Going back to Scripture we read that, “the LORD God formed the man of the dust from the ground and breathed into his nostrils the breath of life, and the man became a living creature (Genesis 2:7).”  God creates life by breathing life into his greatest creation.  This is the only way that previously dead objects can be brought to life, is if God breathes life into them.  In Ezekiel 37, God brings the prophet Ezekiel into a valley of dead, dry bones and God asks him, “Can these dry bones live again?”.  The answer is telling.  God commands Ezekiel to preach to these bones and, “Behold, I (God) will cause breath to enter you and you shall live.  And I will lay sinews upon you and will cause flesh to come upon you, and cover you with skin, and put breath in you and you shall life, and you shall know that I am the LORD.”  It’s God’s breath, and only his breath, that gives life.

When we come to the New Testament we see in 2 Timothy 3:16 that, “all Scripture is God breathed”.  God’s Word, the Bible, therefore is a living word.  It’s alive, in that it gives life to dead and broken human beings like you and me.  So, the Bible is true because God breathes life into it and therefore is true because God says it is true.  If you search it’s pages, you’ll find that it bears the marks of life.  So, what are they?

1. The Bible teaches us about Jesus. The four Gospels (Matthew, Mark, Luke, and John) teach us about Jesus life, death, and resurrection.  They record for us Jesus teaching about life and about how to have greater life.  You can find this nowhere else.

2. Jesus teaches us about the Bible. On the road to Emmaus in Luke 24, Jesus sits his disciples down, “And beginning with Moses and all the Prophets, he interpreted to them in all Scriptures the things concerning himself.”  Jesus is the central character in Scripture.  It’s all about him.  This has always been God’s plan; that we would have Jesus and in him have eternal life.  It only comes from Jesus.

3. Scripture grates on us.

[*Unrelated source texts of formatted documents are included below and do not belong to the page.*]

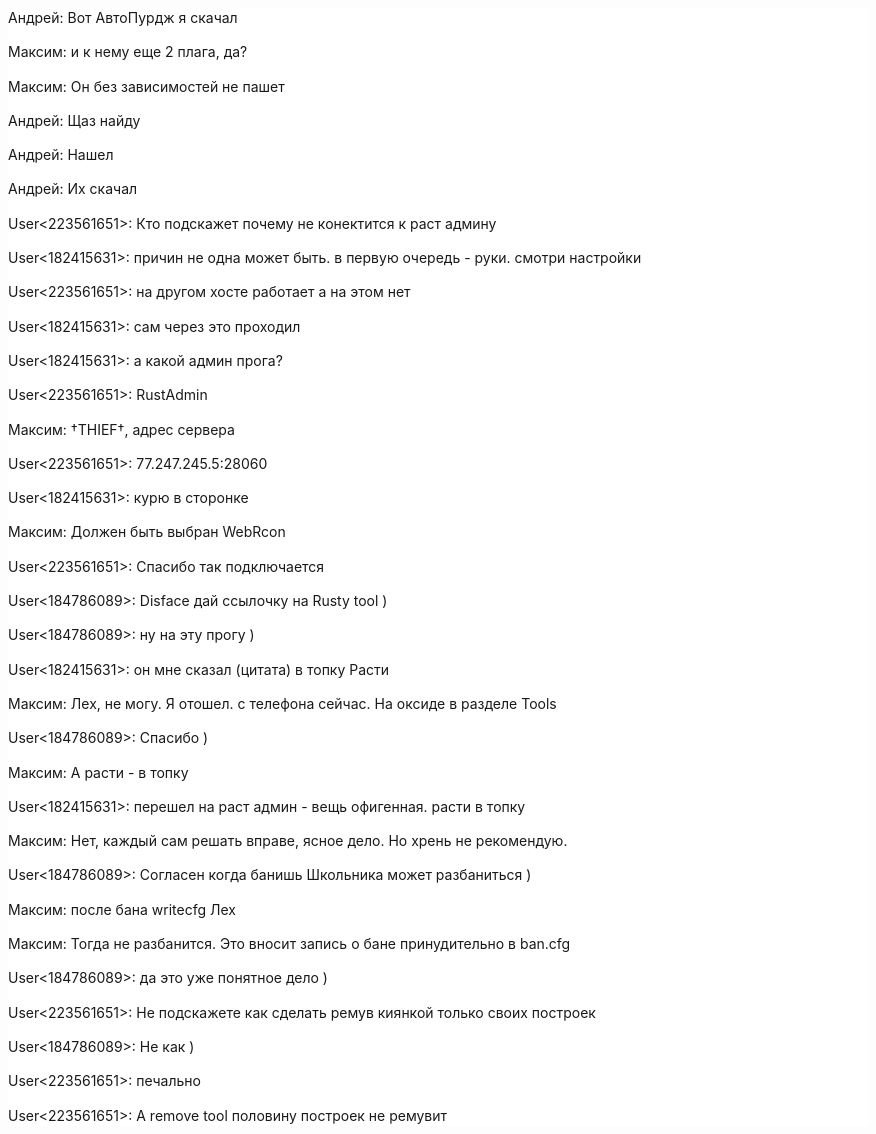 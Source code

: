 Андрей: Вот АвтоПурдж я скачал

Максим: и к нему еще 2 плага, да?

Максим: Он без зависимостей не пашет

Андрей: Щаз найду

Андрей: Нашел

Андрей: Их скачал

User<223561651>: Кто подскажет почему  не конектится к раст админу

User<182415631>: причин не одна может быть. в первую очередь - руки. смотри настройки

User<223561651>: на другом хосте работает а на этом нет

User<182415631>: сам через это проходил

User<182415631>: а какой админ прога?

User<223561651>: RustAdmin

Максим: †THIEF†, адрес сервера

User<223561651>: 77.247.245.5:28060

User<182415631>: курю в сторонке

Максим: Должен быть выбран WebRcon

User<223561651>: Спасибо так подключается

User<184786089>: Disface дай ссылочку на Rusty tool )

User<184786089>: ну на эту прогу )

User<182415631>: он мне сказал (цитата) в топку Расти

Максим: Лех, не могу. Я отошел. с телефона сейчас. На оксиде в разделе Tools

User<184786089>: Спасибо )

Максим: А расти - в топку

User<182415631>: перешел на раст админ - вещь офигенная. расти в топку

Максим: Нет, каждый сам решать вправе, ясное дело. Но хрень не рекомендую.

User<184786089>: Согласен когда банишь Школьника может разбаниться )

Максим: после бана writecfg Лех

Максим: Тогда не разбанится. Это вносит запись о бане принудительно в ban.cfg

User<184786089>: да это уже понятное дело )

User<223561651>: Не подскажете как сделать ремув киянкой только своих построек

User<184786089>: Не как )

User<223561651>: печально

User<223561651>: А remove tool половину построек не ремувит
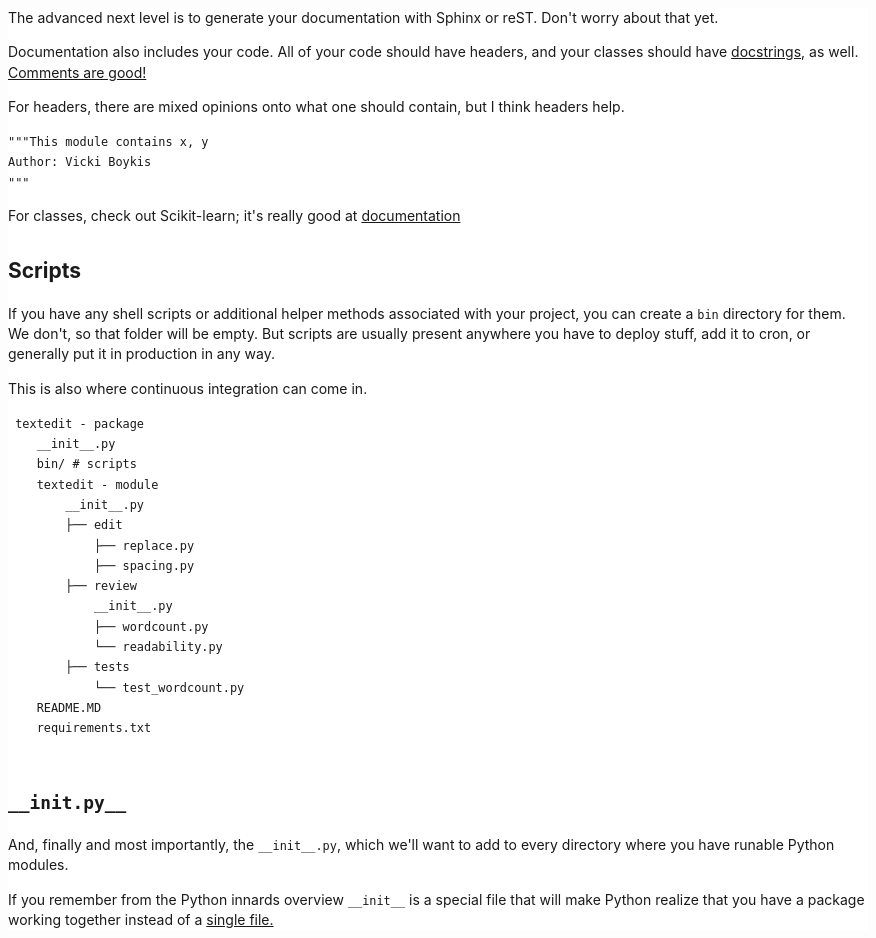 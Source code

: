 The advanced next level is to generate your documentation with Sphinx or reST. Don't worry about that yet. 

Documentation also includes your code. All of your code should have headers, and your classes should have [docstrings](https://www.python.org/dev/peps/pep-0257/), as well. [Comments are good!](https://www.python.org/dev/peps/pep-0008/)

For headers, there are mixed opinions onto what one should contain, but I think headers help. 

```
"""This module contains x, y
Author: Vicki Boykis
"""
```

For classes, check out Scikit-learn; it's really good at [documentation](https://github.com/scikit-learn/scikit-learn/blob/master/sklearn/cluster/k_means_.py)


## <a id="scripts"></a>Scripts

If you have any shell scripts or additional helper methods associated with your project, you can create a `bin` directory for them.  We don't, so that folder will be empty. But scripts are usually present anywhere you have to deploy stuff, add it to cron, or generally put it in production in any way. 

This is also where continuous integration can come in. 

```
 textedit - package
 	__init__.py
 	bin/ # scripts
 	textedit - module
 		__init__.py
		├── edit
			├── replace.py
			├── spacing.py
		├── review
			__init__.py
			├── wordcount.py
			└── readability.py
		├── tests
			└── test_wordcount.py
	README.MD
	requirements.txt
			
```

## `__init.py__`

And, finally and most importantly, the `__init__.py`, which we'll want to add to every directory where you have runable Python modules. 

If you remember from the Python innards overview `__init__` is a special file that will make Python realize that you have a package working together instead of a [single file.](https://docs.python.org/3/tutorial/modules.html#packages)
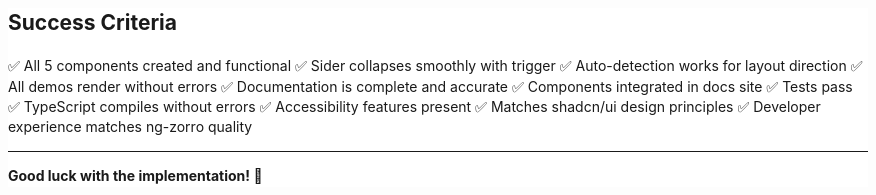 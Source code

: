 ## Success Criteria

✅ All 5 components created and functional
✅ Sider collapses smoothly with trigger
✅ Auto-detection works for layout direction
✅ All demos render without errors
✅ Documentation is complete and accurate
✅ Components integrated in docs site
✅ Tests pass
✅ TypeScript compiles without errors
✅ Accessibility features present
✅ Matches shadcn/ui design principles
✅ Developer experience matches ng-zorro quality

---

**Good luck with the implementation! 🚀**
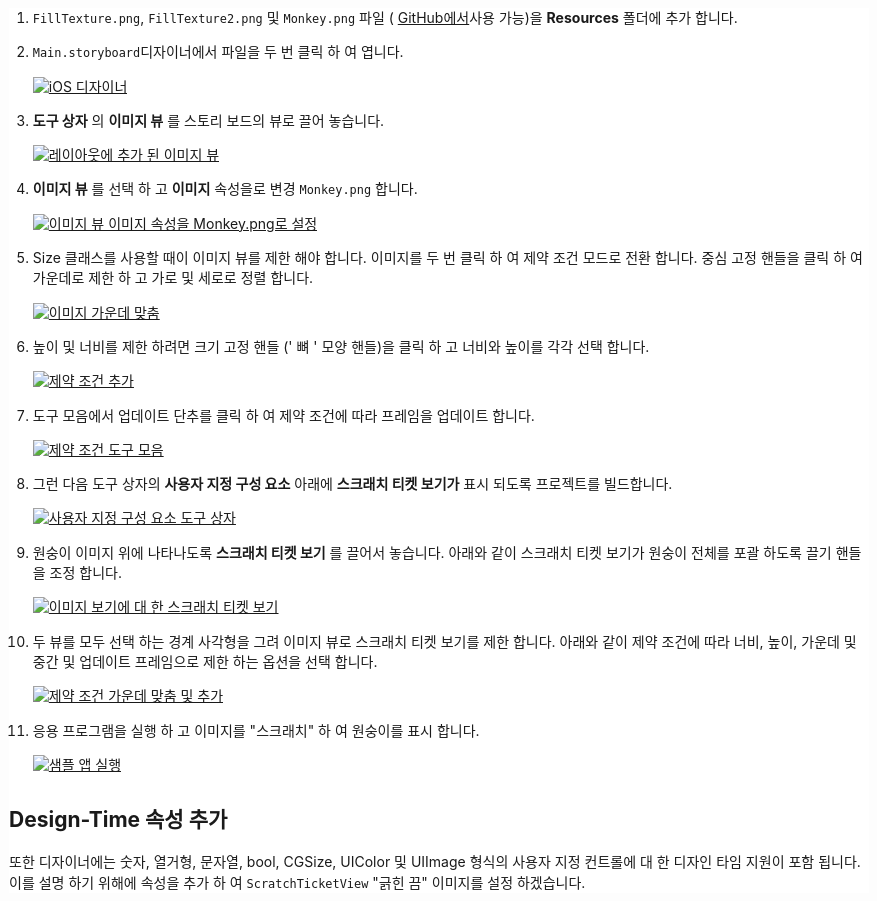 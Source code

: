 1. `FillTexture.png`, `FillTexture2.png` 및 `Monkey.png` 파일 ( [GitHub에서](https://github.com/xamarin/ios-samples/blob/master/ScratchTicket/Resources/images.zip?raw=true)사용 가능)을 **Resources** 폴더에 추가 합니다.

1. `Main.storyboard`디자이너에서 파일을 두 번 클릭 하 여 엽니다.

    [![iOS 디자이너](ios-designable-controls-walkthrough-images/03new.png)](ios-designable-controls-walkthrough-images/03new.png#lightbox)

1. **도구 상자** 의 **이미지 뷰** 를 스토리 보드의 뷰로 끌어 놓습니다.

    [![레이아웃에 추가 된 이미지 뷰](ios-designable-controls-walkthrough-images/04new.png)](ios-designable-controls-walkthrough-images/04new.png#lightbox)

1. **이미지 뷰** 를 선택 하 고 **이미지** 속성을로 변경 `Monkey.png` 합니다.

    [![이미지 뷰 이미지 속성을 Monkey.png로 설정 ](ios-designable-controls-walkthrough-images/05new.png)](ios-designable-controls-walkthrough-images/05new.png#lightbox)

1. Size 클래스를 사용할 때이 이미지 뷰를 제한 해야 합니다. 이미지를 두 번 클릭 하 여 제약 조건 모드로 전환 합니다. 중심 고정 핸들을 클릭 하 여 가운데로 제한 하 고 가로 및 세로로 정렬 합니다.

    [![이미지 가운데 맞춤](ios-designable-controls-walkthrough-images/06new.png)](ios-designable-controls-walkthrough-images/06new.png#lightbox)

1. 높이 및 너비를 제한 하려면 크기 고정 핸들 (' 뼈 ' 모양 핸들)을 클릭 하 고 너비와 높이를 각각 선택 합니다.

    [![제약 조건 추가](ios-designable-controls-walkthrough-images/07new.png)](ios-designable-controls-walkthrough-images/07new.png#lightbox)

1. 도구 모음에서 업데이트 단추를 클릭 하 여 제약 조건에 따라 프레임을 업데이트 합니다.

    [![제약 조건 도구 모음](ios-designable-controls-walkthrough-images/08new.png)](ios-designable-controls-walkthrough-images/08new.png#lightbox)

1. 그런 다음 도구 상자의 **사용자 지정 구성 요소** 아래에 **스크래치 티켓 보기가** 표시 되도록 프로젝트를 빌드합니다.

    [![사용자 지정 구성 요소 도구 상자](ios-designable-controls-walkthrough-images/09new.png)](ios-designable-controls-walkthrough-images/09new.png#lightbox)

1. 원숭이 이미지 위에 나타나도록 **스크래치 티켓 보기** 를 끌어서 놓습니다. 아래와 같이 스크래치 티켓 보기가 원숭이 전체를 포괄 하도록 끌기 핸들을 조정 합니다.

    [![이미지 보기에 대 한 스크래치 티켓 보기](ios-designable-controls-walkthrough-images/10new.png)](ios-designable-controls-walkthrough-images/10new.png#lightbox)

1. 두 뷰를 모두 선택 하는 경계 사각형을 그려 이미지 뷰로 스크래치 티켓 보기를 제한 합니다. 아래와 같이 제약 조건에 따라 너비, 높이, 가운데 및 중간 및 업데이트 프레임으로 제한 하는 옵션을 선택 합니다.

    [![제약 조건 가운데 맞춤 및 추가](ios-designable-controls-walkthrough-images/11new.png)](ios-designable-controls-walkthrough-images/11new.png#lightbox)

1. 응용 프로그램을 실행 하 고 이미지를 "스크래치" 하 여 원숭이를 표시 합니다.

    [![샘플 앱 실행](ios-designable-controls-walkthrough-images/10-app.png)](ios-designable-controls-walkthrough-images/10-app.png#lightbox)

## <a name="adding-design-time-properties"></a>Design-Time 속성 추가

또한 디자이너에는 숫자, 열거형, 문자열, bool, CGSize, UIColor 및 UIImage 형식의 사용자 지정 컨트롤에 대 한 디자인 타임 지원이 포함 됩니다. 이를 설명 하기 위해에 속성을 추가 하 여 `ScratchTicketView` "긁힌 끔" 이미지를 설정 하겠습니다.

Whenever my child gets a cut I always run to the medicine cabinet and get that big plastic bottle of rubbing alcohol.  They usually cry and plead with me not to put it on their cut because they know how much it burns.  But this is the way that you stave off infection and therefore preserve life.  In similar fashion, the Scriptures serve as a similar burning preservative of spiritual life.  There are parts of the Bible that we’re not all that comfortable with, and there are those passages that we flat out don’t like because of what they tell us about ourselves.  I think that it’s these sorts of passages that actually prove the reliability of the Scriptures.  Have you ever had a friend who was always affirming of everything you did, good or bad?  They’re not a friend at all if they’re affirming things that are bad or harmful to you.  Some kick against the reliability of Scripture because of what all the things they don’t want to hear, but, these are probably the things that we need to hear…the things that sting.

 

The Bible is true because God says it is true, and we can trust it because of that.  It is he that gives it life and so we trust it because of that too.  But more than all of that, it tells us about who Jesus is, and once we start to grasp that then we can begin a relationship with him, and as our trust in him grows so does our trust in God’s word, the Bible.